Que não se atrevam, certos portadores de CRM, de OAB e de credencial da Folha; que não venham com “vozes saindo da tornozeleira” e “alucinações causadas por pregabalina misturada com sertalina”.

Por Hugo Souza, no Come Ananás

Vestir o preso com camisa de força; obrigá-lo a permanecer durante horas algemado ou amarrado em camas ou macas; manter o preso por muitos dias com os olhos vendados ou com um capuz enfiado na cabeça; mantê-lo sem comer, sem beber e sem dormir; confinar o preso em cubículos; isolar o preso; acender fortes refletores de luz sobre ele.

Estas foram algumas das técnicas de tortura empregadas pela ditadura brasileira com efeitos diretos na esfera psíquica dos presos políticos, “tais como alucinações e confusão mental”, conforme assinalado no no relatório final da Comissão Nacional da Verdade.

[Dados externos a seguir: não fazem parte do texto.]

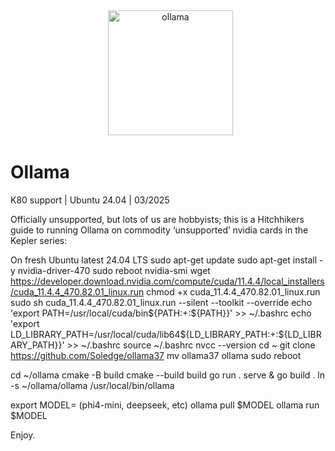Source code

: <div align="center">
  <a href="https://ollama.com">
    <img alt="ollama" height="200px" src="https://github.com/ollama/ollama/assets/3325447/0d0b44e2-8f4a-4e99-9b52-a5c1c741c8f7">
  </a>
</div>

# Ollama
K80 support | Ubuntu 24.04 | 03/2025

Officially unsupported, but lots of us are hobbyists; this is a Hitchhikers guide to running Ollama on commodity ‘unsupported’ 
nvidia cards in the Kepler series: 

On fresh Ubuntu latest 24.04 LTS
sudo apt-get update
sudo apt-get install -y nvidia-driver-470
sudo reboot
nvidia-smi
wget https://developer.download.nvidia.com/compute/cuda/11.4.4/local_installers/cuda_11.4.4_470.82.01_linux.run
chmod +x cuda_11.4.4_470.82.01_linux.run
sudo sh cuda_11.4.4_470.82.01_linux.run --silent --toolkit --override
echo 'export PATH=/usr/local/cuda/bin${PATH:+:${PATH}}' >> ~/.bashrc
echo 'export LD_LIBRARY_PATH=/usr/local/cuda/lib64${LD_LIBRARY_PATH:+:${LD_LIBRARY_PATH}}' >> ~/.bashrc
source ~/.bashrc
nvcc --version
cd ~
git clone https://github.com/Soledge/ollama37
mv ollama37 ollama
sudo reboot

cd ~/ollama
cmake -B build
cmake --build build
go run . serve &
go build .
ln -s ~/ollama/ollama /usr/local/bin/ollama

export MODEL= (phi4-mini, deepseek, etc)
ollama pull $MODEL
ollama run $MODEL

Enjoy.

Que nem a “geladeira”, descrita assim na carta de presos políticos em São Paulo à OAB:

“O preso é confinado em uma cela de aproximadamente 1,5 m × 1,5 m de altura, baixa, de forma a impedir que se fique de pé. A porta interna é de metal e as paredes são forradas com placas isolantes. Não há orifício por onde penetre luz ou som externos. Um sistema de refrigeração alterna temperaturas baixas com temperaturas altas fornecidas por um outro, de aquecimento. A cela fica totalmente escura na maior parte do tempo. No teto, acendem-se às vezes, em ritmo rápido e intermitente, pequenas luzes coloridas, ao mesmo tempo que um alto-falante instalado dentro da cela emite sons de gritos, buzinas e outros, em altíssimo volume. A vítima, despida, permanece aí por períodos que variam de horas até dias, muitas vezes sem qualquer alimentação ou água”.

Pela “geladeira” passou, por exemplo, Tito de Alencar Lima, o Frei Tito, que, “alucinado, suicidou-se num convento da França, porque, a todo o momento, ele via a figura sinistra do Fleury”, nas palavras do ex-preso político Clóves de Castro ditas em sessão da Comissão Municipal da Verdade de São Paulo.

Pelo menos 22 presos políticos foram internados pela ditadura em manicômios após serem submetidos a torturas. Um deles, o jornalista Paulo Roberto das Neves Benchimol, começou a ouvir vozes parecidas com as dos agentes que o torturam na Ilha das Flores. As vozes diziam que ele estava de volta às mãos do diabo.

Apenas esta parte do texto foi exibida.